> **The task**
Restate word for word the lines of the data below, from the first through the one that has "3(- \infty)(- \infty) = + \infty$".

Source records

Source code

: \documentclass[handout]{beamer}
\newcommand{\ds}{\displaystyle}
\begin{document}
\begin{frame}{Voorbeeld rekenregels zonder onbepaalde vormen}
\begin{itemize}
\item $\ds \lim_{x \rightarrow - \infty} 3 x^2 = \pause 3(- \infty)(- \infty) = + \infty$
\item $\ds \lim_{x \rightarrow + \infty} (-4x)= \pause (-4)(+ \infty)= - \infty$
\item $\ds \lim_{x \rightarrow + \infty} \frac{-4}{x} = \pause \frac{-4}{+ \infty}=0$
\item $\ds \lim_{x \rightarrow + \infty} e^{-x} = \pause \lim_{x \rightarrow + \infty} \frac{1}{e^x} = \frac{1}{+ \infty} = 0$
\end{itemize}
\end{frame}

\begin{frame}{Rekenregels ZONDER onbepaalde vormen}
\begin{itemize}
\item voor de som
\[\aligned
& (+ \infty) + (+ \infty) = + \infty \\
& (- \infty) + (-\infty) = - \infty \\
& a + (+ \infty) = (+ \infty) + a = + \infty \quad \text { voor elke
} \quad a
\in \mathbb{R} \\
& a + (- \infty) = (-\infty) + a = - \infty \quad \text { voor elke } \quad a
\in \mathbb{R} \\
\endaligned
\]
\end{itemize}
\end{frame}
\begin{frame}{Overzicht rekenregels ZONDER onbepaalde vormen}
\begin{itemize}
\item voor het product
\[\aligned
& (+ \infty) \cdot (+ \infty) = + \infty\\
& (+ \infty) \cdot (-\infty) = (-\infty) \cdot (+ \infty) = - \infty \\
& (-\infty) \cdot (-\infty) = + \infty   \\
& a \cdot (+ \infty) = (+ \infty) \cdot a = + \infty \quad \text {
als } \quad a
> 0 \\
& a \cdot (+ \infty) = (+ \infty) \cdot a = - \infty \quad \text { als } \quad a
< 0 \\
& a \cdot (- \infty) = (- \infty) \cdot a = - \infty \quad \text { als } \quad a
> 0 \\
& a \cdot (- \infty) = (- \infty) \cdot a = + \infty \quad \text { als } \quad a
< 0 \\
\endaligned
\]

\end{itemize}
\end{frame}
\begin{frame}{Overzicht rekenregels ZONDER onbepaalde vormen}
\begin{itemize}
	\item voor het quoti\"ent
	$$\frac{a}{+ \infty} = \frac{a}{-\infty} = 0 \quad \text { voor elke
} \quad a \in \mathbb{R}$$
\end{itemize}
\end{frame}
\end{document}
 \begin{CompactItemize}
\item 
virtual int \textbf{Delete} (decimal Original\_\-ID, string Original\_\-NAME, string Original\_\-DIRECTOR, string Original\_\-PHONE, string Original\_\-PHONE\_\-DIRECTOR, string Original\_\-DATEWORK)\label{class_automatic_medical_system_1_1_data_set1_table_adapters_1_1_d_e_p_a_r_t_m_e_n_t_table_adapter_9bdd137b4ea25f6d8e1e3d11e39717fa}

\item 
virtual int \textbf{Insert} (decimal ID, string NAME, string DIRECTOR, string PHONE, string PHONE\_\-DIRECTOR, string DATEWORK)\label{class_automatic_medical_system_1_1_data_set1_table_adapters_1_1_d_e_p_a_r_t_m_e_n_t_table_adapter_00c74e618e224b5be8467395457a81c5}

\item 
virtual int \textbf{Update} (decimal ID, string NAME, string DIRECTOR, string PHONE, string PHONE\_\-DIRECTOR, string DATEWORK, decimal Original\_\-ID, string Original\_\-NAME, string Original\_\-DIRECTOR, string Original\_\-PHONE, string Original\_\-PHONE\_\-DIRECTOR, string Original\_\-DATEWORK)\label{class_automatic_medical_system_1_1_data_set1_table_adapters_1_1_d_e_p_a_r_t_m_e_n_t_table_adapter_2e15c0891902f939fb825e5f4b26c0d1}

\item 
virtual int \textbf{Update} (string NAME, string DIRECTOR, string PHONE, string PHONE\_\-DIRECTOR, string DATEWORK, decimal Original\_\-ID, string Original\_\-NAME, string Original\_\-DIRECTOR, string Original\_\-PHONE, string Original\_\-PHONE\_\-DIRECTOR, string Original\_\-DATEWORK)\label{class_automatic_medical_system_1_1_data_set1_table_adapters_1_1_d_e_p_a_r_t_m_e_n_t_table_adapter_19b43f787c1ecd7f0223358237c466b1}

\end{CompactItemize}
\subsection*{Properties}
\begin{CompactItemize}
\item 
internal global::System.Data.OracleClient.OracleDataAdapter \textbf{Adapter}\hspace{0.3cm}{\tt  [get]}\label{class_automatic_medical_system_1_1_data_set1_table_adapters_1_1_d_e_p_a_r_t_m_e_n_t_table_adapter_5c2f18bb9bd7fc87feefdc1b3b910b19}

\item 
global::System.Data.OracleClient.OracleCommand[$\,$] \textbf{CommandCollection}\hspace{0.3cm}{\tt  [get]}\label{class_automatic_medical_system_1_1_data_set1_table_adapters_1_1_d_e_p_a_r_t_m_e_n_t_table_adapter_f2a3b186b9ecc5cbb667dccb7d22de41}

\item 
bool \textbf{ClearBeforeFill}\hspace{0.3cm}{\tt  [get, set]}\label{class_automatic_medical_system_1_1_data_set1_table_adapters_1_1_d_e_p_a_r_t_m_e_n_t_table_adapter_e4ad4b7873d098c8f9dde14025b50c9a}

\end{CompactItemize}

> **Task output**
Source code

: \documentclass[handout]{beamer}
\newcommand{\ds}{\displaystyle}
\begin{document}
\begin{frame}{Voorbeeld rekenregels zonder onbepaalde vormen}
\begin{itemize}
\item $\ds \lim_{x \rightarrow - \infty} 3 x^2 = \pause 3(- \infty)(- \infty) = + \infty$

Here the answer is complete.